Proprietary data management software vendors like Informatica Corp., DataFlux and others will increasingly add "big data" processing capabilities to their portfolios in the near future, according to Forrester Research Inc. -- and that means now is a good time for organizations to figure out if they stand to benefit from the technology, the Cambridge, Mass.-based IT analyst firm says.
SearchDataManagement.com wanted to learn more about the upcoming influx of big-data processing technologies and got on the phone with Brian Hopkins, a principal analyst with Forrester and one of the authors of a new research paper called Big Opportunities In Big Data. Hopkins explained why big data is actually a misnomer and talked about the definition and potential benefits of big-data processing. He also had some advice for organizations that want to determine whether big-data processing tools are right for them. Here are some excerpts from that conversation:
How will big-data processing technology change the IT industry in the near future?
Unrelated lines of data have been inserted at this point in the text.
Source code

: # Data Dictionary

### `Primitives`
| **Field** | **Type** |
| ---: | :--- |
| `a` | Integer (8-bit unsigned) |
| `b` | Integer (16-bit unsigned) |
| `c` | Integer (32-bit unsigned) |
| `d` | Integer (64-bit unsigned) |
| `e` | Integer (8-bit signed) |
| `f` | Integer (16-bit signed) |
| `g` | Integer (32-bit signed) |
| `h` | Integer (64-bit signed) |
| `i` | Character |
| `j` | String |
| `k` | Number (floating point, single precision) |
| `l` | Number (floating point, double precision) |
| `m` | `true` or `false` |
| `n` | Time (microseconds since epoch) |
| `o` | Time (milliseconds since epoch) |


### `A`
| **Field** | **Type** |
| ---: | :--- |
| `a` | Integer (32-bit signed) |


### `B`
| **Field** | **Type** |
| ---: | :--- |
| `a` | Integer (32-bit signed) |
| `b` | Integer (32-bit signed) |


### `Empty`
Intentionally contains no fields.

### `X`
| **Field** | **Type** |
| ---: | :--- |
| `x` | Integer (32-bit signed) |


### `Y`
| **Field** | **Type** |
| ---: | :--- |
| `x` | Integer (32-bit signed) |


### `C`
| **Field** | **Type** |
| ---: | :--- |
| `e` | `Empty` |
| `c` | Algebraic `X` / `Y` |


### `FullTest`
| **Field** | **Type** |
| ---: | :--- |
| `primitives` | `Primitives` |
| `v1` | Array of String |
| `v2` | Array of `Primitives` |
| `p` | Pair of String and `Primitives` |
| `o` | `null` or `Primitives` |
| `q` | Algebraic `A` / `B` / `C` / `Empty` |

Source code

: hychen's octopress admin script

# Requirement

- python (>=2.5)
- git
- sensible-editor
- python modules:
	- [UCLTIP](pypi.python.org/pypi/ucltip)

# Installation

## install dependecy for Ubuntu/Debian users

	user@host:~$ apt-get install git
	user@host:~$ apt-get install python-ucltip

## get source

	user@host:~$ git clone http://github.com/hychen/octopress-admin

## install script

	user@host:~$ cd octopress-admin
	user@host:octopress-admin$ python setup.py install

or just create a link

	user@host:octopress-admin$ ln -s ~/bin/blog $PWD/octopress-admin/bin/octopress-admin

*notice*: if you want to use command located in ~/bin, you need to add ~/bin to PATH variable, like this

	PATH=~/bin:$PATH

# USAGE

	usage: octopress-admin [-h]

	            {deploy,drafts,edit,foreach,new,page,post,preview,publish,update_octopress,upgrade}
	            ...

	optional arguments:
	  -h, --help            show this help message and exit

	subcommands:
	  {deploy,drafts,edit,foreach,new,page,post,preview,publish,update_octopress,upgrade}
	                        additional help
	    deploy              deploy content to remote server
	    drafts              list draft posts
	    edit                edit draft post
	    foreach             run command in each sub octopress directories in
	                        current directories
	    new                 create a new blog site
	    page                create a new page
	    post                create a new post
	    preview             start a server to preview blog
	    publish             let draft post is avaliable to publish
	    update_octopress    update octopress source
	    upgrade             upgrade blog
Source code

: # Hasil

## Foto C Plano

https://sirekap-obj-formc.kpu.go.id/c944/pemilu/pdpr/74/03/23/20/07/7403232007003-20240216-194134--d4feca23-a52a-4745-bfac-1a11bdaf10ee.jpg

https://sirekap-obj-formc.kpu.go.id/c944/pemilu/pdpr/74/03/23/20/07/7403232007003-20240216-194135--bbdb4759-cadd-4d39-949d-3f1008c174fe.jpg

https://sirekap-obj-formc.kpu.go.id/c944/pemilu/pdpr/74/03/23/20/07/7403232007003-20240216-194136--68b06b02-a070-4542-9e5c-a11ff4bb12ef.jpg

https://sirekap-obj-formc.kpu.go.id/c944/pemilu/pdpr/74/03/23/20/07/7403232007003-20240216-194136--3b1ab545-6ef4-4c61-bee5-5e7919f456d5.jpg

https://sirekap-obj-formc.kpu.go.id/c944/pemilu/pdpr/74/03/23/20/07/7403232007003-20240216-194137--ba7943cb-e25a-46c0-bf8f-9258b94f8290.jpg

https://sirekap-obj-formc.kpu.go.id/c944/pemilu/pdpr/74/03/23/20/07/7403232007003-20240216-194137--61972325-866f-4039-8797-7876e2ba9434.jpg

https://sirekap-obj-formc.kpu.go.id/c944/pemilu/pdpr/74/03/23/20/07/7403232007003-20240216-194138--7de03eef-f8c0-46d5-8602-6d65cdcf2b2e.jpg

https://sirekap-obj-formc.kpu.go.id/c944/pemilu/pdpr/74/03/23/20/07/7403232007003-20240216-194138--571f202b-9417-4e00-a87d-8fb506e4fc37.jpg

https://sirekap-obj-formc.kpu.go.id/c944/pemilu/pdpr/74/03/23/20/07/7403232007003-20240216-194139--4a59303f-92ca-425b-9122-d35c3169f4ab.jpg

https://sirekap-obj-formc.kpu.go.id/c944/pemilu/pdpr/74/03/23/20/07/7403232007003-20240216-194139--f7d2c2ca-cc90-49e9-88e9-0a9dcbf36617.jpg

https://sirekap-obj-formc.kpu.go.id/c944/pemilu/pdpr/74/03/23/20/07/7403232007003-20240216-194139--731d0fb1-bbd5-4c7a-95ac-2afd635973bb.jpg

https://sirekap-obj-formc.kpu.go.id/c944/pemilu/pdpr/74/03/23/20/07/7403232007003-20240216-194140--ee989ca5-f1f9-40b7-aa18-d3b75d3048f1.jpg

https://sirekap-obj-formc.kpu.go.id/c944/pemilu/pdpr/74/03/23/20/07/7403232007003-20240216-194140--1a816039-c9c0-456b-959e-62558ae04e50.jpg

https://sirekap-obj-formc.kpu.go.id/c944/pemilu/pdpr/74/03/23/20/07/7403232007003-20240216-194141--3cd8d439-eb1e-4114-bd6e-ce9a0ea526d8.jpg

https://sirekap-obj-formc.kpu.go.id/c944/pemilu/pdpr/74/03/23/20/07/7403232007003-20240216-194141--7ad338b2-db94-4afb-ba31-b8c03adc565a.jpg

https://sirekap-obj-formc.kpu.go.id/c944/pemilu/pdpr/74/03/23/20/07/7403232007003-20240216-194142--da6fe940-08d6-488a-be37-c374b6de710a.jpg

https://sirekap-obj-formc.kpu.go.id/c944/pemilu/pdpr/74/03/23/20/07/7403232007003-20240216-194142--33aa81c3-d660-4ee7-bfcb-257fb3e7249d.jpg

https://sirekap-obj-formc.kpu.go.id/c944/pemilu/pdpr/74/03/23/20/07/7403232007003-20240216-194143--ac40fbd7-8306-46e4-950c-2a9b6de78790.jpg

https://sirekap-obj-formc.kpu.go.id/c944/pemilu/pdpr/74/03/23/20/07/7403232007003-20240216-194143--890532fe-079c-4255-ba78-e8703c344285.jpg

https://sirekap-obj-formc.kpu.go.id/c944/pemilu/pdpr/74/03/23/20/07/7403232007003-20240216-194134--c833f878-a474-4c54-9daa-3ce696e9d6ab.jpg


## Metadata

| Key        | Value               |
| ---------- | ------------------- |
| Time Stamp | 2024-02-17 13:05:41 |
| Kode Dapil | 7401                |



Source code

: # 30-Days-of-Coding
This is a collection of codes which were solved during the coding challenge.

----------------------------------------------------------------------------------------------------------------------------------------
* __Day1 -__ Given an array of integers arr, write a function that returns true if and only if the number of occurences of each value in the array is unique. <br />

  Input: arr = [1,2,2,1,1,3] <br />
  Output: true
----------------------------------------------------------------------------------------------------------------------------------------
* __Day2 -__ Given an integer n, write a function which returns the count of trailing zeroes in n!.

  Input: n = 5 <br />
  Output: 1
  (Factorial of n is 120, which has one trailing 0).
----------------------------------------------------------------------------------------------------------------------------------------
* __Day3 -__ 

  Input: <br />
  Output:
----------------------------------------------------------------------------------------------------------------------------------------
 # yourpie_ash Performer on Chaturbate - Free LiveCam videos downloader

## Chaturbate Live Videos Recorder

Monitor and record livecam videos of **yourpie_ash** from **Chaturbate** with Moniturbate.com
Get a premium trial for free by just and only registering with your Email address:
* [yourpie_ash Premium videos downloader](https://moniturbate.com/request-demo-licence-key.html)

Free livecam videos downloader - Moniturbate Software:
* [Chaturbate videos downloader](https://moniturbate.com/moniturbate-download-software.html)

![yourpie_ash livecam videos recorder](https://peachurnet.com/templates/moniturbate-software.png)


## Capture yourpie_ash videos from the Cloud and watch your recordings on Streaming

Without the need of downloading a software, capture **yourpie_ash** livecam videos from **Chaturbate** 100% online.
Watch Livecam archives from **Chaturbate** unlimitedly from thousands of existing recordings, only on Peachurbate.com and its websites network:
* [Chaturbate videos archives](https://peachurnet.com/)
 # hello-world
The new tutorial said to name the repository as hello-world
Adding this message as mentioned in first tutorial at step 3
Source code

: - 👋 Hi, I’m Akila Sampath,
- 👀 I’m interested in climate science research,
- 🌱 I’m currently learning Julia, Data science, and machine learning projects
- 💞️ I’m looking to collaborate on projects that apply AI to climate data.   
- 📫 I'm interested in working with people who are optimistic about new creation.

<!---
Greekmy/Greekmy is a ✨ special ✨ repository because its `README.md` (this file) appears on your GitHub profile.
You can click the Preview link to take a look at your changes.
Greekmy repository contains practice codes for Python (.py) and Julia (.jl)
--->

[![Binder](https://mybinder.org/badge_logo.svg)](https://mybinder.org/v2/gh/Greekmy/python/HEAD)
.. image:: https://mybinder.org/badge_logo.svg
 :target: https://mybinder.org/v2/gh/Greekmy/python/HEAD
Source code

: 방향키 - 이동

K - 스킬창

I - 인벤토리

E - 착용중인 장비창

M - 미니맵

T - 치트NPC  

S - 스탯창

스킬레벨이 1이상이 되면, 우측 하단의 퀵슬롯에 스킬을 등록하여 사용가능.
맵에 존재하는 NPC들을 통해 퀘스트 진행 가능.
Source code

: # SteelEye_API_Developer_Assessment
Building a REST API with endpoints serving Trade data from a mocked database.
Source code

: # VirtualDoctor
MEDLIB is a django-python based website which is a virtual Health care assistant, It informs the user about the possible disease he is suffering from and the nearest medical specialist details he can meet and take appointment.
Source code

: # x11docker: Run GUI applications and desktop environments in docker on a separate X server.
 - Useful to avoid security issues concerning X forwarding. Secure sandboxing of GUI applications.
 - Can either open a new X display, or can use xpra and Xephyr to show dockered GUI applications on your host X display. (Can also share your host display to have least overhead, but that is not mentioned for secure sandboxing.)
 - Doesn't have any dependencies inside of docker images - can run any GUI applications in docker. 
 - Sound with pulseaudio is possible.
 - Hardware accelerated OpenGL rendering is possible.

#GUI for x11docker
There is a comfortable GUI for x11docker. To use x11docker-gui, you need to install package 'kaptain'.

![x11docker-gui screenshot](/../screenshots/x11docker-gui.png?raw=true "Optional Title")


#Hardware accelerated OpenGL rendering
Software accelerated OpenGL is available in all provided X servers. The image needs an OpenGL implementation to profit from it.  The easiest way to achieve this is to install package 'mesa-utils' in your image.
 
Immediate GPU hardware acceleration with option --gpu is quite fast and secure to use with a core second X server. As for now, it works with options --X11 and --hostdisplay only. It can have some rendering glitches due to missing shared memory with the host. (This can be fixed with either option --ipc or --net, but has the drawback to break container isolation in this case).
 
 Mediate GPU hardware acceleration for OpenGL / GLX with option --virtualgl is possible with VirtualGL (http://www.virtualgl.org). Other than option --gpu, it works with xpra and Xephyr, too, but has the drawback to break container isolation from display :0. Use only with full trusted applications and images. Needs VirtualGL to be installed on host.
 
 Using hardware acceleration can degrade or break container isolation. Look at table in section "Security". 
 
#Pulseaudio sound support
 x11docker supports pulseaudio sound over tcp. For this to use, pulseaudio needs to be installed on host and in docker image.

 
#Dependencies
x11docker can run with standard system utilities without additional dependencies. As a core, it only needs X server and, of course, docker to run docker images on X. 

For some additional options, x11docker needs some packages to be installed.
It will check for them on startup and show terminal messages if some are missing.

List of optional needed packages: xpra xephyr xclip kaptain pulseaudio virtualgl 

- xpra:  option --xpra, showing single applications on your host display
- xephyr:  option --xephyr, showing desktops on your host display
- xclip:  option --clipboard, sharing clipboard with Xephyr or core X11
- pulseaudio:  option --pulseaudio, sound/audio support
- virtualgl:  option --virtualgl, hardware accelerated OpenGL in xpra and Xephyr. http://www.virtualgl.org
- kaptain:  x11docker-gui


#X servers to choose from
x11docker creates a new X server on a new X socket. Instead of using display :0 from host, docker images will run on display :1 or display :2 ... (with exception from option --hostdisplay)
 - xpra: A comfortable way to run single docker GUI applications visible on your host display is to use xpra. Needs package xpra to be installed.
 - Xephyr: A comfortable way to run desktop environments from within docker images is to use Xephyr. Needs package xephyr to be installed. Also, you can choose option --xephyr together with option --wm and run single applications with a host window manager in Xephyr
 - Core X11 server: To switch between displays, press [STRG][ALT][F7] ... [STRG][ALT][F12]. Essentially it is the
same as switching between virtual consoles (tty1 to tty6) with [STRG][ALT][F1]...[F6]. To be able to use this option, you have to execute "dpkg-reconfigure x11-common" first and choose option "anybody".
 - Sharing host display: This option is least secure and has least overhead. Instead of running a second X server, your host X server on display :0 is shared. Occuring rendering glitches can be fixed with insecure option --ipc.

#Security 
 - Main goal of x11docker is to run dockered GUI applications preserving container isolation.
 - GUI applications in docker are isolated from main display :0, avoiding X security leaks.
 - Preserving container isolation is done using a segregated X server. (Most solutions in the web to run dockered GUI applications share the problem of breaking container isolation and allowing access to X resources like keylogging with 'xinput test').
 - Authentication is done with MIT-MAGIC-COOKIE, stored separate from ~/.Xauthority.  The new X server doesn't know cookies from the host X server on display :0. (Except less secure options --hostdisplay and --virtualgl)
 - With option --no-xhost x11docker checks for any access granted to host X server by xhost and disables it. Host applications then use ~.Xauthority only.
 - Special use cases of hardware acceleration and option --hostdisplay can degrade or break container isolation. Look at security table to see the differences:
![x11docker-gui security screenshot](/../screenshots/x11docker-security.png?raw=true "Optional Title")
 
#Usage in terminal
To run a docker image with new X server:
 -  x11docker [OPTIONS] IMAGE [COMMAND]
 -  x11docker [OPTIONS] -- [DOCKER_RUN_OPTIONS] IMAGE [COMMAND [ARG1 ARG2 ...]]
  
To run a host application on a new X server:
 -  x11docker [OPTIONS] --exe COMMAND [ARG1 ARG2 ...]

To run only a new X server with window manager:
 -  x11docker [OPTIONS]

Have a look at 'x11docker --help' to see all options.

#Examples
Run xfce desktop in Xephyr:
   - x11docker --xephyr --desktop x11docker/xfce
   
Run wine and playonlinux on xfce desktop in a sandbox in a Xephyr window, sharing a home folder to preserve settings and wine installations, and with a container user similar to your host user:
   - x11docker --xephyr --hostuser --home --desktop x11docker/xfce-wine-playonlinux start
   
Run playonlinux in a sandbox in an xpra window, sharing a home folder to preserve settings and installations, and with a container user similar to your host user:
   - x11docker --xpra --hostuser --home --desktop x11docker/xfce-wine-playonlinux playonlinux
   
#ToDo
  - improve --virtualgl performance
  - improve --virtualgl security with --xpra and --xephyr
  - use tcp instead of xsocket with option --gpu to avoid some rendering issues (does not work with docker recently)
Brian Hopkins: I think what technology consumers are going to see over the next 12 to 18 months is a whole rush of vendors incorporating big data capabilities into their technologies [and some] have already actually been doing it. They're approaching the point where they're going to start releasing versions of products that have that capability and so [consumers of technology are] going to be asking themselves, Is this important to me? I think that it's really important to come up with an initial view of what [big-data processing] means, [why] it's important and what [organizations] should do about it right now while the technology is still in the very early stages.
Why do you think the phrase big data is a misnomer?
Hopkins: It's a bit of a misnomer because people [equate big data to] big volume. [But] it's really about volume, velocity, variability and variety. [Velocity obviously refers to] how quickly the data comes at you and so that incorporates into the scope of big data the notion of capturing a stream of data. Then high variability and high volume are also issues. [For example, there] may be a variety of formats [as opposed to] just one relationally structured data set. You could have data from a Web log, unstructured content from the Internet, content files that are tagged with metadata and hierarchical file systems. [The concept of big data addresses] how you deal with this variety of formats and how you draw meaning from them.
How does variability come into play in big-data processing?
Hopkins: When I say variability, I mean variance in meaning, in lexicon. The best example of that would be the variability problem that the [supercomputer] Watson at IBM was trying to take on. [Watson] would get an answer and would have to dissect that answer into its meaning and then use some really sophisticated parallel processing technology to try to figure out what the right question was within that three-second response time.
Why will big-data processing technology be attractive to some organizations?
Hopkins: The thing I keep coming back to is that [big-data processing] is about making decisions earlier in the process. Firms that can consume a lot of data make some decisions about what they should do faster than firms that can't. The typical decision making process in most firms that have a data warehouse and [business intelligence] infrastructure [goes like this]: Let's go capture some data. Let's integrate that data together and put it in a warehouse. Let's put some analytics on top of that. [Then] after we've done the analytics, let's make some decisions and then go execute those decisions. The problem with that approach is integration is expensive. It takes time, it takes resources and by the time you get to the decision making [part] it may be too late. [Big-data processing technology] says, Hey, let's enable you to try to change the model up. Let's enable you to capture some data and iteratively discover what's in that data and maybe make some early decisions.
What recommendations to you have for organizations as they assess the need for big-data processing technology?
Hopkins: The first thing we're recommending is that you as enterprise architects look at what big data is, draw some conclusions yourself about what it means [and] then have a dialogue with your business about the capabilities that it brings, because the biggest challenge with big data is not the technology. [We've] been doing high performance computing and massive parallel processing for years so it's not that new, but what you really need to do is have a conversation with your business about the way it changes the processes you go through to make decisions based on information.
What else should organizations interested in big-data processing think about?
Hopkins: We're encouraging clients not to forget that [big-data processing technology is] a tool in a larger information management set of tools. Capturing large or rapidly streaming, high-variable, high-volume [data] introduces the same issues that you have with other kinds of information: Who owns it? How do you assure quality? What are the security implications of it? Do you need to keep this data for compliance reasons? [There] are all these issues that don't go away that are very similar to other information management issues. So we're encouraging our clients to really think about big data as just another important component of their larger information management approach.